Herald-Leader Editorial

Refocus use of coal fund for E. Ky.; priority should be regional economy, not projects, coal subsidy

priority should be to aid regional economy, not projects, coal subsidy

June 16, 2013 

What do the Bell County Little League, plans for a state veterans cemetery in Leslie County and Rupp Arena have in common?

They're all getting a bite of the coal severance tax pie.

So are University of Kentucky mining engineers, Breathitt County football and dozens of fire departments, senior citizens centers and miscellaneous programs.

Scroll through the coal severance appropriations, and almost nothing resembling a vision of economic rebirth for coal-dependent places emerges.

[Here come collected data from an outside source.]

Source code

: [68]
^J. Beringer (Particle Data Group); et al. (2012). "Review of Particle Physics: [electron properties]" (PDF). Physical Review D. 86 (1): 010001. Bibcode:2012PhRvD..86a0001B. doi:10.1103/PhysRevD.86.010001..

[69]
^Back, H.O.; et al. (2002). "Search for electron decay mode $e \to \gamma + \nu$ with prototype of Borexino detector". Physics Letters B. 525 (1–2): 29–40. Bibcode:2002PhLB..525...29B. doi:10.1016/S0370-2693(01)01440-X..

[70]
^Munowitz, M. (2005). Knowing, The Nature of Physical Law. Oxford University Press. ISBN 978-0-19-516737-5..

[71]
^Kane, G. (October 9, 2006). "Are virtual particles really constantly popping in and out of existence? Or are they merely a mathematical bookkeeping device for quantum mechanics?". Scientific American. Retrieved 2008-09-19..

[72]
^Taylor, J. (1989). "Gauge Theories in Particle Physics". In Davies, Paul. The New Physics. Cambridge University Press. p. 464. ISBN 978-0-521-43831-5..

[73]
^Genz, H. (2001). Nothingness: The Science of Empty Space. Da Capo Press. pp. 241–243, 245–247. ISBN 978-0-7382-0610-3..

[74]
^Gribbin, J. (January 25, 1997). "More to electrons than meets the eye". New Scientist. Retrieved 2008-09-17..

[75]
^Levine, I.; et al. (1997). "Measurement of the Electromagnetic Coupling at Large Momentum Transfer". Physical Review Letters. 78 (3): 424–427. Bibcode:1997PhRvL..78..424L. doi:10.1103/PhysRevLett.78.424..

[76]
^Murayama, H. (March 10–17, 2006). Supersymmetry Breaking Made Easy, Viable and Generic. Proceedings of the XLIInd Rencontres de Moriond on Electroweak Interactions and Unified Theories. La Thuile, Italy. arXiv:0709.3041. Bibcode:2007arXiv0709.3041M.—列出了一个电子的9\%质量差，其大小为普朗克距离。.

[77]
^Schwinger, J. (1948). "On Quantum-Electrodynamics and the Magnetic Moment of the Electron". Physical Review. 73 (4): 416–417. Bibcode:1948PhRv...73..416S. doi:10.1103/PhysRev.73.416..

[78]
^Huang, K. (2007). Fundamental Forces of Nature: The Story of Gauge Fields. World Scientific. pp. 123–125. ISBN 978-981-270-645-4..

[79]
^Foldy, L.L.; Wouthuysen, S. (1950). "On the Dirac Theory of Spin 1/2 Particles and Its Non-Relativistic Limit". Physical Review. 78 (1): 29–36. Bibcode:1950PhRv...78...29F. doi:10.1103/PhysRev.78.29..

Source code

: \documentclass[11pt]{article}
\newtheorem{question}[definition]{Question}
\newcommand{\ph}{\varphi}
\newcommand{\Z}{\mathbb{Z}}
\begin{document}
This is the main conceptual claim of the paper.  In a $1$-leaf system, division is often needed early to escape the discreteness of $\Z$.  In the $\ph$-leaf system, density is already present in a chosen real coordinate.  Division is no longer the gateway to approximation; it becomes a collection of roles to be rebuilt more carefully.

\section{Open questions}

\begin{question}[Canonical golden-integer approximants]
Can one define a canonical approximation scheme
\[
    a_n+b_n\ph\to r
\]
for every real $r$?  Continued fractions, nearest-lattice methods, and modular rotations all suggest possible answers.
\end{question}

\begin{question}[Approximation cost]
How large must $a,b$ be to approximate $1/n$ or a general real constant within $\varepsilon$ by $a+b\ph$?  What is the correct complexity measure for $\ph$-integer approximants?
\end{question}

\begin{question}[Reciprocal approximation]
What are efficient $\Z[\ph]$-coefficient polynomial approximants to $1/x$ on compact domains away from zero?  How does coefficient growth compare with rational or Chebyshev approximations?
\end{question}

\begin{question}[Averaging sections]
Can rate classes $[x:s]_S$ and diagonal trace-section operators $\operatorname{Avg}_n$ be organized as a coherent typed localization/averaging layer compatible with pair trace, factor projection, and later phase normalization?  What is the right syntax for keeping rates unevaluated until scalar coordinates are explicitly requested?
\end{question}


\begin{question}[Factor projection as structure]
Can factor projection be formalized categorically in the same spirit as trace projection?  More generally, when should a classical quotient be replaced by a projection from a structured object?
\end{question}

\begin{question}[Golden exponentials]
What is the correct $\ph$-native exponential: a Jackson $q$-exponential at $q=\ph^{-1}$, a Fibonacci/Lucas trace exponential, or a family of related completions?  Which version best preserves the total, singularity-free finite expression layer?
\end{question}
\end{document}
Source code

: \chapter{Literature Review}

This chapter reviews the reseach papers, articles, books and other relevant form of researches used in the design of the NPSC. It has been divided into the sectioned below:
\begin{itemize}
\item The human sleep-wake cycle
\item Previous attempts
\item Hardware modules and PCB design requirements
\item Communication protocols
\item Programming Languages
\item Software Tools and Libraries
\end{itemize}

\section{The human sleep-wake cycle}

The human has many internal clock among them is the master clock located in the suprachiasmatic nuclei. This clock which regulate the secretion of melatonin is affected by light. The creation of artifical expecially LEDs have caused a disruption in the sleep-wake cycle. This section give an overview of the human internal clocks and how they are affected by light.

There's little sign of focus or discipline driving the more than $100 million in spending directed at coal counties — despite the coal industry decline that is making many desperate for economic alternatives.

The news, reported last week by the Herald-Leader's John Cheves, that the state budget approved 16 months ago provided $2.5 million for a Rupp Arena redesign from severance funds intended for the coalfields sparked understandable outrage.

But, really, it's just the latest and highest-profile in a long line of questionable outlays of the 4.5 percent levy on the value of mined and processed coal — a tax meant to compensate for the loss of an irreplaceable resource.

Why is the potential for an economic reboot being squandered? And what would it take to spark reform? Kentucky must ask itself these questions.

Part of the problem is that laws governing severance spending are outdated, poorly conceived and largely ignored.

For example, severance tax dollars returned to the local level are "in no event" supposed to pay for "expenses related to government administration," yet some local governments have become highly dependent on them. Meanwhile, state legislators are not supposed to dictate how the local share is spent, yet make pages and pages of the most parochial appropriations for the most political reasons.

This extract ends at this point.